DNS Resolving to internet adderss intermittently

G

Guest

Guest
Archived from groups: microsoft.public.win2000.dns (More info?)

Hello, if anyone can shed any light on this please do.

The domain name we used for AD is dfferent from the registered domain name
we have on the internet. Someone else out there has registered the same
domain name we used internally. Now when accessing our servers, from time to
time the DNS points outside to their server instead of our exchange server or
our file/print server..

The only fix I have found is more of a bandage that a fix. I added our
servers to pcs host files. This seems to have solved the problem on those
machines. But the problem creeps up on machines that have not been "bandaged".

Does anyone know of a fix for this other than changing out internal domain
name?
 
G

Guest

Guest
Archived from groups: microsoft.public.win2000.dns (More info?)

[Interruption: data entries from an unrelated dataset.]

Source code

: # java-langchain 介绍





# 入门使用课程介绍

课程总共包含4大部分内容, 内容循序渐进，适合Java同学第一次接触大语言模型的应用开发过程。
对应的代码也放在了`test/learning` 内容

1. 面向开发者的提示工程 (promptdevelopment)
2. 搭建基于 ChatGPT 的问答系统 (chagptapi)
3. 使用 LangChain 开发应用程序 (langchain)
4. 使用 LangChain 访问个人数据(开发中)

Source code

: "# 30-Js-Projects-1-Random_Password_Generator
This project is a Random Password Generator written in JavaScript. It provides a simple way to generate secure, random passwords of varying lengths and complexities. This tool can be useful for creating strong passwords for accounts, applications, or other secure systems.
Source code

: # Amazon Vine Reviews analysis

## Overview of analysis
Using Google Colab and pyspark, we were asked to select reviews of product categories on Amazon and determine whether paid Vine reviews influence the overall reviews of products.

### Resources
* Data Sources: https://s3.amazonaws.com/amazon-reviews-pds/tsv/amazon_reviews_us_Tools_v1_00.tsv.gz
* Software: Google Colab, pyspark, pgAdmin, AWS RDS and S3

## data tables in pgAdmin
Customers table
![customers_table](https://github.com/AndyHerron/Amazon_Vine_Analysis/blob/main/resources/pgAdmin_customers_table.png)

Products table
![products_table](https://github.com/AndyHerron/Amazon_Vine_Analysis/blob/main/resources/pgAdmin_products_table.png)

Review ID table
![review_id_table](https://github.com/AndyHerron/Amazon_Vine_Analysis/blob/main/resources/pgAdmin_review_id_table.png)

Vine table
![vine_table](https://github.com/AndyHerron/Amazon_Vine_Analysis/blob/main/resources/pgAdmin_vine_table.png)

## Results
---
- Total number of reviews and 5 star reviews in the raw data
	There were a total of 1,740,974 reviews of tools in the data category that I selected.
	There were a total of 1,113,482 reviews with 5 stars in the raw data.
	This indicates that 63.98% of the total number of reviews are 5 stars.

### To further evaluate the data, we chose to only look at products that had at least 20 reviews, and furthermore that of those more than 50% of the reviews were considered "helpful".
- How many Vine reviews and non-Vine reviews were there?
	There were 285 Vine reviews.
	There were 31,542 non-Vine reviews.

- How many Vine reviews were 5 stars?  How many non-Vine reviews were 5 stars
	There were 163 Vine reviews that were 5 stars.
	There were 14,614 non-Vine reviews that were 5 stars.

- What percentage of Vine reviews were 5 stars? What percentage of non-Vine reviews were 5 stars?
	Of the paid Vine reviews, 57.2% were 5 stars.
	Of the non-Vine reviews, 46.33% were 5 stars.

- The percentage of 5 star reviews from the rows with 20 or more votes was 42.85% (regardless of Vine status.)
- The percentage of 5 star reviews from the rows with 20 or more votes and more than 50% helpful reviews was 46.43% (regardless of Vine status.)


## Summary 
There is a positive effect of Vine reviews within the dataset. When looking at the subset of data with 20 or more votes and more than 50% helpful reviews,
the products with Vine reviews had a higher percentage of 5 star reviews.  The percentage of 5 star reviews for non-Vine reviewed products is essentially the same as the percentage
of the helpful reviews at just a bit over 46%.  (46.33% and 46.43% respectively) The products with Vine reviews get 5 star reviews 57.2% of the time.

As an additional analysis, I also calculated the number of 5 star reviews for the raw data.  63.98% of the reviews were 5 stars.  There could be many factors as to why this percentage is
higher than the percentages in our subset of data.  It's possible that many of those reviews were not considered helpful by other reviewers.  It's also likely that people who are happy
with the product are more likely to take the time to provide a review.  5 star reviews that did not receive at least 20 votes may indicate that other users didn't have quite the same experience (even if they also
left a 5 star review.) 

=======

"Mike P" <Mike P@discussions.microsoft.com> wrote in message
news:759F661C-0684-4C86-840F-168AD6FCD3AA@microsoft.com...
> Hello, if anyone can shed any light on this please do.
>
> The domain name we used for AD is dfferent from the registered domain name
> we have on the internet. Someone else out there has registered the same
> domain name we used internally. Now when accessing our servers, from time
to
> time the DNS points outside to their server instead of our exchange server
or
> our file/print server..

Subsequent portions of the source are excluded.